A year ago Epidiah Ravachol came up with a game-related New Year’s resolution: play 51 different tabletop games in 2015 (he used the hashtag #51in15). He included all sorts of games: role-playing, card games, board games, miniatures games, etc., counting each title only once, no matter how many times he played it over the course of the year. A few days later Epidiah expanded on his resolution and posted cool badges for various challenges. I liked the idea and I started keeping track of my games in a spreadsheet. By December 31, I exceeded the target, ending up with 62 different games in my list. Let’s start with some summary numbers:
My game types were divided about equally between tactical and strategic play (5 miniatures games, 12 board games, 13 card games for a total of 30) and narrative play (25 role-playing games, 6 storytelling games, and one live-action role-playing game or LARP, for a total of 32).

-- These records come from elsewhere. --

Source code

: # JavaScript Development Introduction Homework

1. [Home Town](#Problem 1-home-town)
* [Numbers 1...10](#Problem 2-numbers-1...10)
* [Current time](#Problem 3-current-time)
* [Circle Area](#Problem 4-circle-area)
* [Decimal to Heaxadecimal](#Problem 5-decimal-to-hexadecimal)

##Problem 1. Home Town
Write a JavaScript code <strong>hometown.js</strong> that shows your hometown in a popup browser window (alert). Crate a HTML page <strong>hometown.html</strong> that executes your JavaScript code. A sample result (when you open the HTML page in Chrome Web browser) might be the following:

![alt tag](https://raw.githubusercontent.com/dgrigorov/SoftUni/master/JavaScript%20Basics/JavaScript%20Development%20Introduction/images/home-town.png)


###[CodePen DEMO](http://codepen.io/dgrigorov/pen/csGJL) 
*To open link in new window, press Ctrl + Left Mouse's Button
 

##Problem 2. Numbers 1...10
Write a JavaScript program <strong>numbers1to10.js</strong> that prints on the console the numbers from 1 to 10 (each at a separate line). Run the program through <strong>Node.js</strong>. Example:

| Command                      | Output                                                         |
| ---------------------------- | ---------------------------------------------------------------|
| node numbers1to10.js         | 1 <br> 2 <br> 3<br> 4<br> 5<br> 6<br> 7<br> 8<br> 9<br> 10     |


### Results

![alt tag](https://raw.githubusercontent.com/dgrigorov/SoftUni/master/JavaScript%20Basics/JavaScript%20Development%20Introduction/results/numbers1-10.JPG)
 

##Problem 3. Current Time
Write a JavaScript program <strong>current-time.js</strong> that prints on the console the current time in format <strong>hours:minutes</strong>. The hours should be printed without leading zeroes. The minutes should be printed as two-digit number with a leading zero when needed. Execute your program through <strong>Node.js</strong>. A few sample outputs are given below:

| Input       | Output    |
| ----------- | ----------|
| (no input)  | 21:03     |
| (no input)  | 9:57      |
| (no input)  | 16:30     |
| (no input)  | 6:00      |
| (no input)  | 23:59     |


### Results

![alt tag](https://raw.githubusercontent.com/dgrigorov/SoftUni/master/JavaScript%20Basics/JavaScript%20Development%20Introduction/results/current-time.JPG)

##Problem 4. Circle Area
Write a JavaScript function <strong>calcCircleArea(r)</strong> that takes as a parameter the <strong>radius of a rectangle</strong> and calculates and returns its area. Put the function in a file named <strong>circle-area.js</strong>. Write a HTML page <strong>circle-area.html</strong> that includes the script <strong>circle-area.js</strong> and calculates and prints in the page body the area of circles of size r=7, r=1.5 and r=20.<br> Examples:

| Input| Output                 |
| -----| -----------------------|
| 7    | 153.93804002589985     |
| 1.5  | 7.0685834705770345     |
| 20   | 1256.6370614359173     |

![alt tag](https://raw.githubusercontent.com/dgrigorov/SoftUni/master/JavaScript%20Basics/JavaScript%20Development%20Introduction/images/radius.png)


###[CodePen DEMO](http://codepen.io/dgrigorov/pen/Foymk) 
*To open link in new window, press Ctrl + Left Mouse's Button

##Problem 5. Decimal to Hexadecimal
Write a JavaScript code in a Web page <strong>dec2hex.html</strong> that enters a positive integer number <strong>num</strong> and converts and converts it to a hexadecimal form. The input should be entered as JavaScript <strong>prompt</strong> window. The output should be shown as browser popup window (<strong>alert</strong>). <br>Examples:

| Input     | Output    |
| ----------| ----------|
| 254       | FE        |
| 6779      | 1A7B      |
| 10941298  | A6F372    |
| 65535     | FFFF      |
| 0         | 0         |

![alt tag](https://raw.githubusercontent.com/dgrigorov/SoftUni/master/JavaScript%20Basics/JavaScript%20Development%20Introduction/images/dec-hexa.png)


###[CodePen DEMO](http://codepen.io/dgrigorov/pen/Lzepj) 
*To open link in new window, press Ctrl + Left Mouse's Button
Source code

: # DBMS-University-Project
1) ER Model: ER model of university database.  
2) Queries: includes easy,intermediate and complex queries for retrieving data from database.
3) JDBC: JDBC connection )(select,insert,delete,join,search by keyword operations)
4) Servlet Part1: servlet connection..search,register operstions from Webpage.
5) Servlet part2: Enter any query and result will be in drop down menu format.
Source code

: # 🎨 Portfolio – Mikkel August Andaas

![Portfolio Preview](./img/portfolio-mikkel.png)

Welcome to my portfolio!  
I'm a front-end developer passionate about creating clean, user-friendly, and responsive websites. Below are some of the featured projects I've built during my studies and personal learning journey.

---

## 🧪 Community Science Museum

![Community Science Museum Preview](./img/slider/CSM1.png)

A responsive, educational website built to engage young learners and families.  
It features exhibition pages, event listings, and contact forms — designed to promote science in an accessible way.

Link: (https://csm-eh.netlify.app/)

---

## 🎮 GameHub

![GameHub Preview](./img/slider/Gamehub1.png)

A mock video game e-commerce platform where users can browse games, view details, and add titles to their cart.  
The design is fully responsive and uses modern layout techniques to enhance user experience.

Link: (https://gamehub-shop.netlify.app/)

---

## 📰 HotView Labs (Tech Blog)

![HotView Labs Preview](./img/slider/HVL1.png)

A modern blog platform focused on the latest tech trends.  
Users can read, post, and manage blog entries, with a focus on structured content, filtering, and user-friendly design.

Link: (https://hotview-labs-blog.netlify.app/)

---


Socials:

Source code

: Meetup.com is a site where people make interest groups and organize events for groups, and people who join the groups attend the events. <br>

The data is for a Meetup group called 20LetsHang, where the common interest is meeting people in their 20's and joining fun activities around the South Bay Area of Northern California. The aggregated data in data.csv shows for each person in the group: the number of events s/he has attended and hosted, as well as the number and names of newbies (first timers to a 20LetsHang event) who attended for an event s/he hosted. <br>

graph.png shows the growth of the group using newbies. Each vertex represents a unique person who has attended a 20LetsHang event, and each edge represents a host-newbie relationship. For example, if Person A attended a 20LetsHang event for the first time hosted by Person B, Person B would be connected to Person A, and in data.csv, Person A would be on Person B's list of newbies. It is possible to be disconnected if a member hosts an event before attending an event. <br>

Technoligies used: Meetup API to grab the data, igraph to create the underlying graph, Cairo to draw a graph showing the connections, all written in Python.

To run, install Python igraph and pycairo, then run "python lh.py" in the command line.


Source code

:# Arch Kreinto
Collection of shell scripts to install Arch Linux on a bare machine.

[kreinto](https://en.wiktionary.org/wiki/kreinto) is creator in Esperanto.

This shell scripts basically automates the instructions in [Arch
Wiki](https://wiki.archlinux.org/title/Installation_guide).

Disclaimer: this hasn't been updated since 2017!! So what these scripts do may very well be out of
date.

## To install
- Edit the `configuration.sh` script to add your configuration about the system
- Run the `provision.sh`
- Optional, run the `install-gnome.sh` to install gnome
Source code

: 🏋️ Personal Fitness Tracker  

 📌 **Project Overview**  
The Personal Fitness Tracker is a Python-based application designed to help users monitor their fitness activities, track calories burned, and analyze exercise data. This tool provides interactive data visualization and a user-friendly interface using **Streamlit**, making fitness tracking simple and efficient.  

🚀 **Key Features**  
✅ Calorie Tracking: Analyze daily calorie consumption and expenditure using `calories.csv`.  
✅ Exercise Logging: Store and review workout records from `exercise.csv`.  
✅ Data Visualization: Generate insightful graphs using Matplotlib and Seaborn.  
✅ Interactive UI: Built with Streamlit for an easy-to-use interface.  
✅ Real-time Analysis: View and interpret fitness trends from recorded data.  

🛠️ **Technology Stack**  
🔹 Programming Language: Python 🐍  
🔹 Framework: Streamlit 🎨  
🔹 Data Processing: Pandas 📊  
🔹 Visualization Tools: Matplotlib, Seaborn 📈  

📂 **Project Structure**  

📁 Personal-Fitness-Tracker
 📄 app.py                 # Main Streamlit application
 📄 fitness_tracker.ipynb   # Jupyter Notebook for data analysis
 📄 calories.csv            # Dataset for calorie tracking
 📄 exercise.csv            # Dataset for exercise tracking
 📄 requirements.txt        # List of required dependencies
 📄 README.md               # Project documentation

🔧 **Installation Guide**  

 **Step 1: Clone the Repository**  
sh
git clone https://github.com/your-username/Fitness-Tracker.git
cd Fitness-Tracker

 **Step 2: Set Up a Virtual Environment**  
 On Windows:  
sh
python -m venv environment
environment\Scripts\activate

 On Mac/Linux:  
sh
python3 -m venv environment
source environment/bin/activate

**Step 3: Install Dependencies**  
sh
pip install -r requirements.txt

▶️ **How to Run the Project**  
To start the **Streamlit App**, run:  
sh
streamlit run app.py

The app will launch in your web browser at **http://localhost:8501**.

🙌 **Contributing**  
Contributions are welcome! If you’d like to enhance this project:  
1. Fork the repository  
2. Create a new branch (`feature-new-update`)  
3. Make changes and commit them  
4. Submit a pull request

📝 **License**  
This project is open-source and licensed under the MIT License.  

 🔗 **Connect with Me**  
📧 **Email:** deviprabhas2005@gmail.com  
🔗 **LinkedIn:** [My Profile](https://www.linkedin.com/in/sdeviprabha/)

- For clarification of the latter, games I labelled “storytelling” rather than “role-playing” included The Quiet Year, Fiasco, Monster Draft, Durance, Hobbit Tales from the Green Dragon Inn, and Bluebeard’s Bride. But honestly, the difference is subjective — I was only trying to explore the data for patterns.
- Similarly, the distinctions between board games and miniatures games or board games and card games can be blurry, such as in games like Robo Rally, Galactic Strike Force, or The Grizzled.
Regarding some categories Epidiah created badges for:
- I played 16 different games that play under 30 minutes (such as the Mint Tin games, Coup, or Hanabi.) Five were board games and 11 were card games.
- I played (or ran as game-master) 16 different games with more than five players. Of these, one was a card game, one was a board game, two were storytelling games and 12 were RPGs.
- Seven were designed by a woman: two of these were storytelling games and five were RPGs. I wish that count was higher and I will keep working at it.
- I had a horse in the race! I ran several games of War of Ashes: Fate of Agaptus at conventions.
But here is the thing that I’m really proud of:
- No less than 44 of these 62 different games (71%) were new to me: I had never played them before 2015.
- And of these new games, 9 were playtests (20.5% of the new games or 14.5% of the year’s total.)